Really this is almost laughable..... https://josephine.com/safety

mimi


----------



## ginamiriam (Feb 25, 2005)

Personally, I don't see this as a viable business model. Think about it. Would you trust some home cook to cook a meal for your family or cater an event for you? When someone is looking for a reputable caterer, they want references, they want to try the caterers food, they want to make sure the caterer is licensed, inspected and has insurance. I sincerely doubt you'll see this growing into anything big. And will most likely be gone in the next year or two.

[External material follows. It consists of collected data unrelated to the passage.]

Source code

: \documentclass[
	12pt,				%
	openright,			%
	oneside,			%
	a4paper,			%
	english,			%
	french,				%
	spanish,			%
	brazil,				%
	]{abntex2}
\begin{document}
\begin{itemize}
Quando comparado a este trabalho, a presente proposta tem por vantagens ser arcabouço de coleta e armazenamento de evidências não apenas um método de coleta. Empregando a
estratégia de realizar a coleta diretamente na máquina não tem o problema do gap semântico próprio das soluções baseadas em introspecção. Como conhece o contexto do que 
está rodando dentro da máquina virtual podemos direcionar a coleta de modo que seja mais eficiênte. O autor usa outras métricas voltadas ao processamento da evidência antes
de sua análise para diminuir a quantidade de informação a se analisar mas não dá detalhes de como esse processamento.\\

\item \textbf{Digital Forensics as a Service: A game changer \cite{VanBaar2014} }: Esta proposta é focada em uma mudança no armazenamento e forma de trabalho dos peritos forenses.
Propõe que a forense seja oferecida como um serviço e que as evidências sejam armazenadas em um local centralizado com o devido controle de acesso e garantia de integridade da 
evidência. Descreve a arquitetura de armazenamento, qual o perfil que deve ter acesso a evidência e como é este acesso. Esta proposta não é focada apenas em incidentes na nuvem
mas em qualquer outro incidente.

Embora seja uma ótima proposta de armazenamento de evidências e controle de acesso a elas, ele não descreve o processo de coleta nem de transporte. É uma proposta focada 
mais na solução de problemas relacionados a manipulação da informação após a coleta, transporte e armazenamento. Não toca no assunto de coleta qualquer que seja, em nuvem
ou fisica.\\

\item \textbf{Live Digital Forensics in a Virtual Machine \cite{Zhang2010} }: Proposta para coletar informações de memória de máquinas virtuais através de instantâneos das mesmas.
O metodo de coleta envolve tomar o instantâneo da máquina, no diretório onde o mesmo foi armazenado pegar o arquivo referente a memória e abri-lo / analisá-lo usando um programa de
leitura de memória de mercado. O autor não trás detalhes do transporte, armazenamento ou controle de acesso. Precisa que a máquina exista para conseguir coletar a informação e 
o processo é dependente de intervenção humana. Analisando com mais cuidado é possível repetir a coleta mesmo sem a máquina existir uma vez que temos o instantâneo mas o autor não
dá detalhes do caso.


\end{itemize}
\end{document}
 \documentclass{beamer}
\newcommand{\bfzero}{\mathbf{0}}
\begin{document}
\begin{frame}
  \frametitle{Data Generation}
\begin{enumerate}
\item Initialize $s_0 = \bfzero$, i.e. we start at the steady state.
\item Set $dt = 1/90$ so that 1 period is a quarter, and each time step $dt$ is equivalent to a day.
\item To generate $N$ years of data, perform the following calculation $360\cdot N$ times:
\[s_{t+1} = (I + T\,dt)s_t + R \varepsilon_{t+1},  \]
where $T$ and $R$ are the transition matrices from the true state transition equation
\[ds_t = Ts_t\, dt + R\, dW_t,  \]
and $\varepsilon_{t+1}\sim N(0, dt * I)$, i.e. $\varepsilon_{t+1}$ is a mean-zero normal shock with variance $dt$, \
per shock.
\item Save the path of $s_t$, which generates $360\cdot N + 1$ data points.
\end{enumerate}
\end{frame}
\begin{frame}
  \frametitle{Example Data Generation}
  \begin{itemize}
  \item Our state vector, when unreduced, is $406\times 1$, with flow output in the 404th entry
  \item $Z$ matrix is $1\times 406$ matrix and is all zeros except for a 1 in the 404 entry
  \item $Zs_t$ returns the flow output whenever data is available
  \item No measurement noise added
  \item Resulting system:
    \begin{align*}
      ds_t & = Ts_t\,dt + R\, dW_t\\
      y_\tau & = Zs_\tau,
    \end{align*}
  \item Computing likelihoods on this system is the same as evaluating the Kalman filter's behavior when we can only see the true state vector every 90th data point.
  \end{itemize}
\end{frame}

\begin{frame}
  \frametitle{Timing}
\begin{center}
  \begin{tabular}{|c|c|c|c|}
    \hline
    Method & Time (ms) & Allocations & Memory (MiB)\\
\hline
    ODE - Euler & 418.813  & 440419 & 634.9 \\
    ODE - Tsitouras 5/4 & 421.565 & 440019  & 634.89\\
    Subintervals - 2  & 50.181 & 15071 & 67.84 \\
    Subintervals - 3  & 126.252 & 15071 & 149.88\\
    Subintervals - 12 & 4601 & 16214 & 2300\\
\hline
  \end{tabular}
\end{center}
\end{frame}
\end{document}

If it hurts anyone, it will hurt restaurant take out/delivery and maybe private chefs.

Gina


----------



## flipflopgirl (Jun 27, 2012)

I don't see this being any competition for caterers.
These sites are pushing one serving x however many you need ( single guy, couples, busy soccer moms) for that evening.
Same as stopping off at a QSR with the only difference being not cooked by a BOH microwave expert.
Right ;-) ?

All they ask of their cooks is honesty and a look thru their kitchen the day after Molly Maids have passed thru.
Just look at their profiles.... nice clean healthy Americans just wanting to play chef.
This one will even pay for your Serve Safe card.
Ecoli anyone?

mimi


----------



## kuan (Jun 11, 2001)

There is just too much variation in people's ability to cook.


----------